=== DATASET EXCERPTS ===

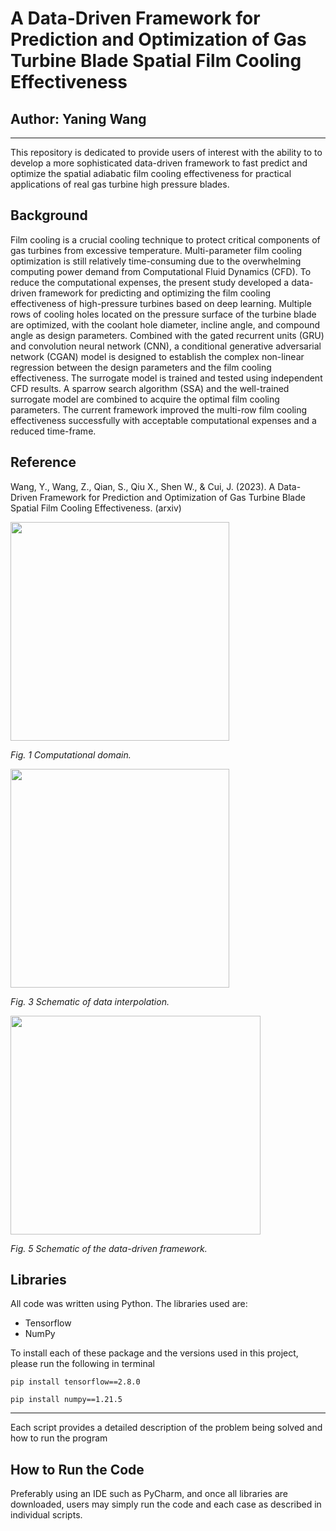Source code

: # A Data-Driven Framework for Prediction and Optimization of Gas Turbine Blade Spatial Film Cooling Effectiveness
## Author: Yaning Wang ##


---------------------------------------------------------------------------------------------------------------------------------
This repository is dedicated to provide users of interest with the ability to  to develop a more sophisticated data-driven framework to fast predict and optimize the spatial adiabatic film cooling effectiveness for practical applications of real gas turbine high pressure blades.

## Background ##
Film cooling is a crucial cooling technique to protect critical components of gas turbines from excessive temperature. Multi-parameter film cooling optimization is still relatively time-consuming due to the overwhelming computing power demand from Computational Fluid Dynamics (CFD). To reduce the computational expenses, the present study developed a data-driven framework for predicting and optimizing the film cooling effectiveness of high-pressure turbines based on deep learning. Multiple rows of cooling holes located on the pressure surface of the turbine blade are optimized, with the coolant hole diameter, incline angle, and compound angle as design parameters. Combined with the gated recurrent units (GRU) and convolution neural network (CNN), a conditional generative adversarial network (CGAN) model is designed to establish the complex non-linear regression between the design parameters and the film cooling effectiveness. The surrogate model is trained and tested using independent CFD results. A sparrow search algorithm (SSA) and the well-trained surrogate model are combined to acquire the optimal film cooling parameters. The current framework improved the multi-row film cooling effectiveness successfully with acceptable computational expenses and a reduced time-frame.
## Reference ##
Wang, Y., Wang, Z., Qian, S., Qiu X., Shen W., & Cui, J. (2023). A Data-Driven Framework for Prediction and Optimization of Gas Turbine Blade Spatial Film Cooling Effectiveness. (arxiv)




<img src=./Figures/fig1.tiff width="350" height="350"/>
                             
*Fig. 1 Computational domain.*

<img src=./Figures/fig3.tiff width="350" height="350"/>
                             
*Fig. 3 Schematic of data interpolation.*

<img src=./Figures/fig5.tiff width="400" height="350"/>

*Fig. 5 Schematic of the data-driven framework.*

## Libraries ##
All code was written using Python. The libraries used are:
* Tensorflow 
* NumPy

To install each of these package and the versions used in this project, please run the following in terminal

`pip install tensorflow==2.8.0`

 `pip install numpy==1.21.5`


---------------------------------------------------------------------------------------------------------------------------------
Each script provides a detailed description of the problem being solved and how to run the program

## How to Run the Code ##
Preferably using an IDE such as PyCharm, and once all libraries are downloaded, users may simply run the code and each case as described in individual scripts.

===

WHAT IS EXPECTED:
For each line above that carries the word "tiff", copy it out.

PROBLEM SOLUTION:
<img src=./Figures/fig1.tiff width="350" height="350"/>
<img src=./Figures/fig3.tiff width="350" height="350"/>
<img src=./Figures/fig5.tiff width="400" height="350"/>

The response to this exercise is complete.